SAN FRANCISCO — Fifteen Black former or current employees at Tesla Inc. filed a lawsuit against the electric vehicle maker on Thursday, alleging they were subjected to racial abuse and harassment at its factories.
The workers said they were subjected to offensive racist comments and behavior by colleagues, managers and human resources employees on a regular basis, according to the lawsuit filed in a California state court.
The harassment, which occurred mostly at Tesla’s Fremont, Calif., factory, included using the n-word and such terms as “slavery” or “plantation” or making sexual comments such as “likes booty,” the lawsuit said, adding that the automaker’s “standard operating procedures include blatant, open and unmitigated race discrimination.”

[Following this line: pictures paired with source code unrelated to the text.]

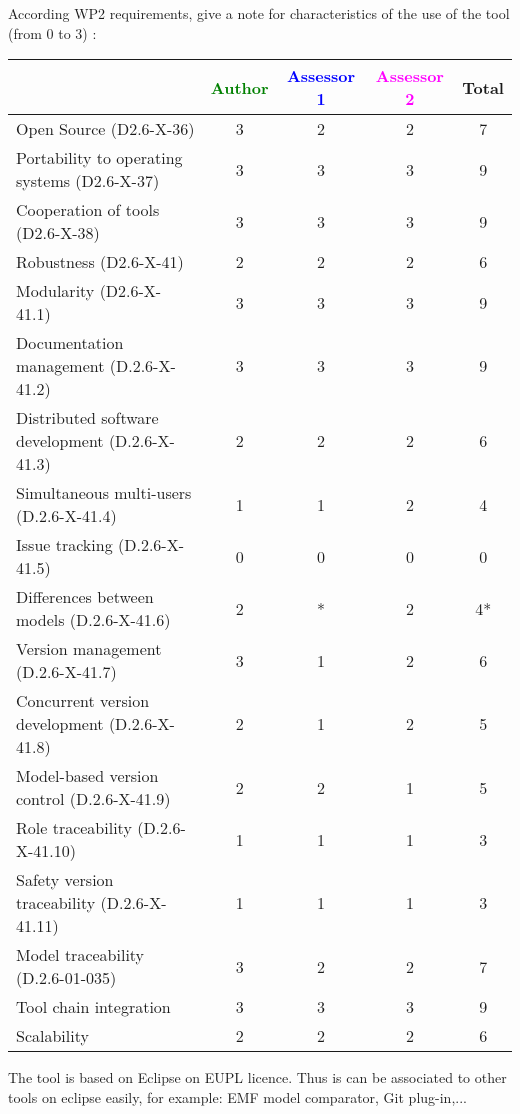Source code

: According WP2 requirements, give a note for characteristics of the use of the tool (from 0 to 3) :

\begin{tabular}{|l | c | c | c | c|}
\hline
& \textcolor{green}{Author} & \textcolor{blue}{Assessor 1} & \textcolor{magenta}{Assessor 2} & Total \\
\hline 
Open Source (D2.6-X-36) & 3 & 2 & 2 & 7 \\
\hline 
Portability to operating systems (D2.6-X-37) & 3 & 3 & 3 & 9 \\
\hline
Cooperation of tools (D2.6-X-38) & 3 & 3 & 3 & 9 \\
\hline
Robustness (D2.6-X-41) & 2 & 2 & 2 & 6 \\
\hline
Modularity (D2.6-X-41.1) & 3 & 3 & 3 & 9 \\
\hline
Documentation management (D.2.6-X-41.2) & 3 & 3 & 3 & 9 \\
\hline
Distributed software development (D.2.6-X-41.3)  & 2 & 2 & 2 & 6 \\
\hline
Simultaneous multi-users (D.2.6-X-41.4)   & 1 & 1 & 2 & 4 \\
\hline
Issue tracking (D.2.6-X-41.5) & 0 & 0 & 0 & 0 \\
\hline
Differences between models (D.2.6-X-41.6) & 2 & * & 2 & 4* \\
\hline
Version management (D.2.6-X-41.7) & 3 & 1 & 2 & 6 \\
\hline
Concurrent version development (D.2.6-X-41.8) & 2 & 1 & 2 & 5 \\
\hline
Model-based version control (D.2.6-X-41.9) & 2 & 2 & 1 & 5 \\
\hline
Role traceability (D.2.6-X-41.10) & 1 & 1 & 1 & 3 \\
\hline
Safety version traceability (D.2.6-X-41.11) & 1 & 1 & 1 & 3 \\
\hline
Model traceability (D.2.6-01-035) & 3 & 2 & 2 & 7 \\
\hline
Tool chain integration & 3 & 3 & 3 & 9 \\
\hline
Scalability & 2 & 2 & 2 & 6 \\
\hline
\end{tabular}

\begin{author_comment}
The tool is based on Eclipse on EUPL licence. Thus is can be associated to  other tools on eclipse easily, for example: EMF model comparator, Git plug-in,...
\end{author_comment}

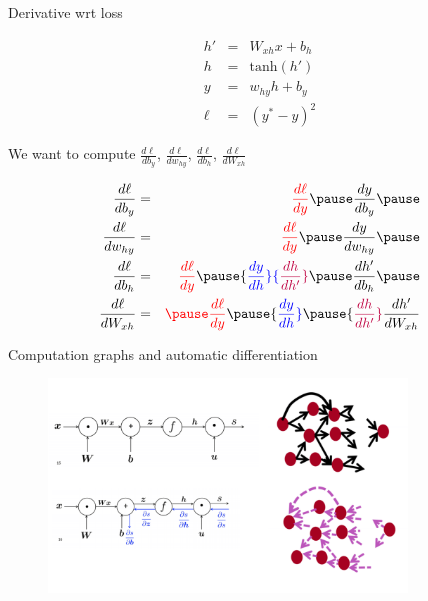 \begin{frame}[shrink=5]{Derivative wrt loss}
\begin{block}{}
	\begin{eqnarray*}
		h' &=& W_{xh} x + b_h \\
		h &=& \text{tanh}(h') \\
		y &=& w_{hy} h + b_y \\
		\ell &=& (y^\ast - y)^2
	\end{eqnarray*}
	
	We want to compute $\frac{d \ell}{d b_y}$, $\frac{d \ell}{d w_{hy}}$, $\frac{d \ell}{d b_h}$, $\frac{d \ell}{d W_{xh}}$
\end{block}
\pause
\begin{block}{}
	\begin{eqnarray*}
		\frac{d \ell}{d b_y} &=& {\color{red} \frac{d \ell}{d y}} \pause \frac{d y}{d b_y} \pause \\
		\frac{d \ell}{d w_{hy}} &=& {\color{red} \frac{d \ell}{d y}} \pause \frac{d y}{d w_{hy}} \pause \\
		\frac{d \ell}{d b_h} &=& {\color{red} \frac{d \ell}{d y}} \pause {\color{blue} \frac{d y}{d h}} {\color{purple} \frac{d h}{d h'}} \pause \frac{d h'}{d b_h} \pause \\
		\frac{d \ell}{d W_{xh}} &=& {\color{red} \pause \frac{d \ell}{d y}} \pause {\color{blue} \frac{d y}{d h}} \pause {\color{purple} \frac{d h}{d h'}}\frac{d h'}{d W_{xh}} 
	\end{eqnarray*}
\end{block}

\end{frame}

\begin{frame}{Computation graphs and automatic differentiation}
\begin{figure}
\centering
\includegraphics[width=0.85\textwidth]{figures/ff/cg.png}
\end{figure}
\end{frame}


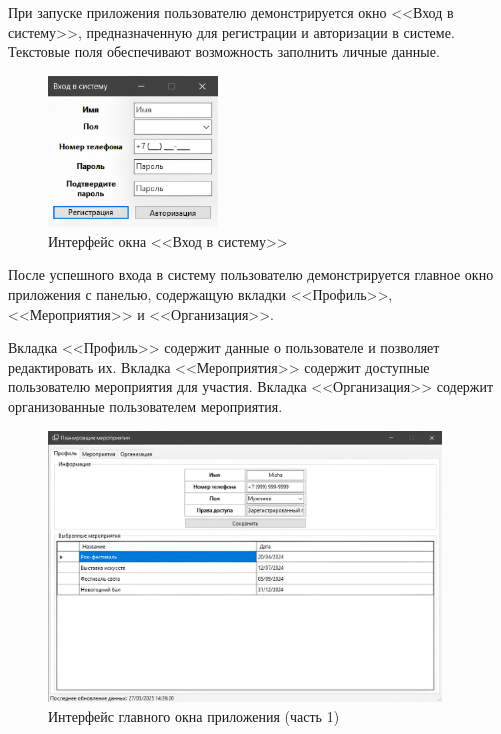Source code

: При запуске приложения пользователю демонстрируется окно <<Вход в систему>>, предназначенную для регистрации и авторизации в системе. Текстовые поля обеспечивают возможность заполнить личные данные.

\newpage

\begin{figure}[h!]
	\centering
	\includegraphics[width=0.4\textwidth]{images/app-enter.png}
	\caption{Интерфейс окна <<Вход в систему>>} 
	\label{fig:app-enter} 
\end{figure}

После успешного входа в систему пользователю демонстрируется главное окно приложения с панелью, содержащую вкладки <<Профиль>>, <<Мероприятия>> и <<Организация>>. 

Вкладка <<Профиль>> содержит данные о пользователе и позволяет редактировать их. Вкладка <<Мероприятия>> содержит доступные пользователю мероприятия для участия. Вкладка <<Организация>> содержит организованные пользователем мероприятия.

\begin{figure}[h!]
	\centering
	\includegraphics[width=0.93\textwidth]{images/mainwindow-1.png}
	\caption{Интерфейс главного окна приложения (часть 1)} 
	\label{fig:app-mainwindow-1} 
\end{figure}

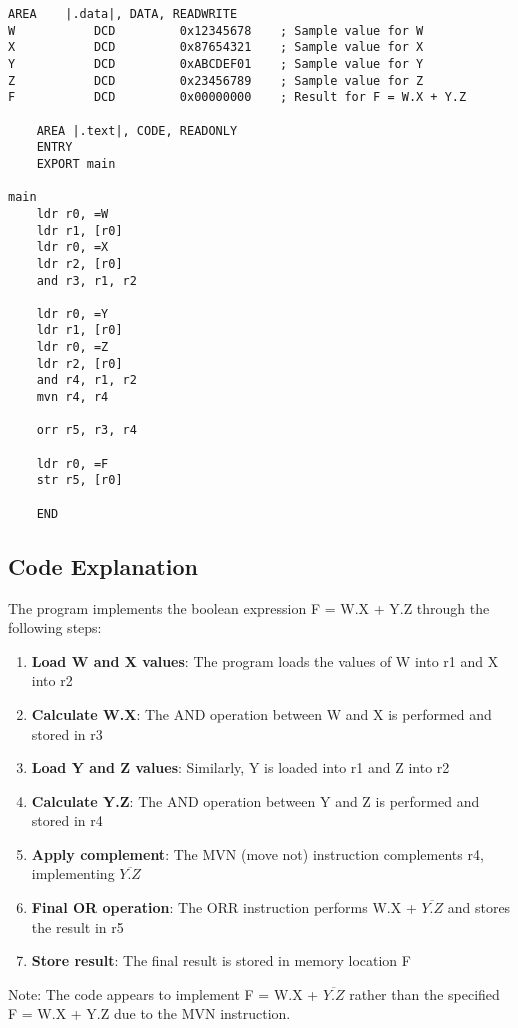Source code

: \documentclass[12pt,a4paper]{article}
\begin{document}
\begin{lstlisting}[style=assembly, caption=Boolean Operation Implementation]
    AREA    |.data|, DATA, READWRITE
W           DCD         0x12345678    ; Sample value for W
X           DCD         0x87654321    ; Sample value for X
Y           DCD         0xABCDEF01    ; Sample value for Y
Z           DCD         0x23456789    ; Sample value for Z
F           DCD         0x00000000    ; Result for F = W.X + Y.Z

    AREA |.text|, CODE, READONLY
    ENTRY
    EXPORT main

main
    ldr r0, =W
    ldr r1, [r0]
    ldr r0, =X
    ldr r2, [r0]
    and r3, r1, r2

    ldr r0, =Y
    ldr r1, [r0]
    ldr r0, =Z
    ldr r2, [r0]
    and r4, r1, r2
    mvn r4, r4

    orr r5, r3, r4

    ldr r0, =F
    str r5, [r0]

    END
\end{lstlisting}

\subsection{Code Explanation}

The program implements the boolean expression F = W.X + Y.Z through the following steps:

\begin{enumerate}
    \item \textbf{Load W and X values}: The program loads the values of W into r1 and X into r2
    \item \textbf{Calculate W.X}: The AND operation between W and X is performed and stored in r3
    \item \textbf{Load Y and Z values}: Similarly, Y is loaded into r1 and Z into r2
    \item \textbf{Calculate Y.Z}: The AND operation between Y and Z is performed and stored in r4
    \item \textbf{Apply complement}: The MVN (move not) instruction complements r4, implementing $\overline{Y.Z}$
    \item \textbf{Final OR operation}: The ORR instruction performs W.X + $\overline{Y.Z}$ and stores the result in r5
    \item \textbf{Store result}: The final result is stored in memory location F
\end{enumerate}

Note: The code appears to implement F = W.X + $\overline{Y.Z}$ rather than the specified F = W.X + Y.Z due to the MVN instruction.
\end{document}
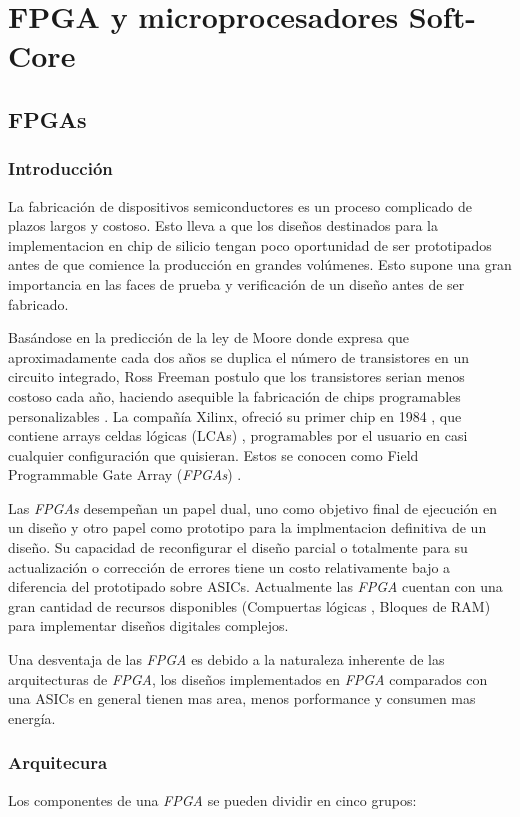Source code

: 
\chapter{FPGA y microprocesadores Soft-Core}
	

\section{FPGAs}

	\subsection{Introducción}
La fabricación de dispositivos semiconductores es un proceso complicado de plazos largos y costoso. Esto lleva a que los diseños destinados para la  implementacion en chip de silicio tengan poco oportunidad de ser prototipados antes de que comience la producción en grandes volúmenes. Esto supone una gran importancia  en las faces de prueba y verificación de un diseño antes de ser fabricado.

Basándose en la predicción de la ley de Moore donde expresa que aproximadamente cada dos años se duplica el número de transistores en un circuito integrado\cite{Etiqueta02}, Ross Freeman postulo que los transistores serian menos costoso cada año, haciendo asequible la fabricación de chips programables personalizables \cite{Etiqueta03}.
La compañía Xilinx, ofreció su primer chip en 1984 , que contiene arrays celdas lógicas (LCAs) , programables por el usuario en casi cualquier configuración que quisieran. Estos se conocen como Field Programmable Gate Array (\textit{FPGAs}) .

Las \textit{FPGAs} desempeñan un papel dual, uno como objetivo final de ejecución en un diseño y otro papel como prototipo para la implmentacion definitiva de un diseño. Su capacidad de reconfigurar el diseño parcial o totalmente para su actualización o corrección de errores tiene un costo relativamente bajo a diferencia del prototipado sobre ASICs.
Actualmente las \textit{FPGA} cuentan con una gran cantidad de recursos disponibles (Compuertas lógicas , Bloques de RAM) para implementar diseños digitales complejos.

Una desventaja de las \textit{FPGA}  es debido a la naturaleza inherente de las arquitecturas de \textit{FPGA}, los diseños implementados en \textit{FPGA} comparados con una ASICs en general tienen mas area, menos porformance y consumen mas energía.
		
	\subsection{Arquitecura}
Los componentes de una \textit{FPGA} se pueden dividir en cinco grupos:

The filing described one plaintiff, Teri Mitchell, as being regularly harassed by co-workers and managers who used racial slurs and made statements including, “It is rare for Blacks to work here. I don’t know how long you will be able to stay here.”
Another plaintiff, Nathaniel Aziel Gonsalves, described harassment by a supervisor. The complaint described the supervisor as saying that “Gonsalves ‘wasn’t like most black people,’ that he ‘didn’t act ghetto,’ and further called him a ‘zebra’ because he was ‘neither black nor white.'”
Some of the plaintiffs were assigned to the most physically demanding posts in Tesla or passed over for promotion, according to the lawsuit.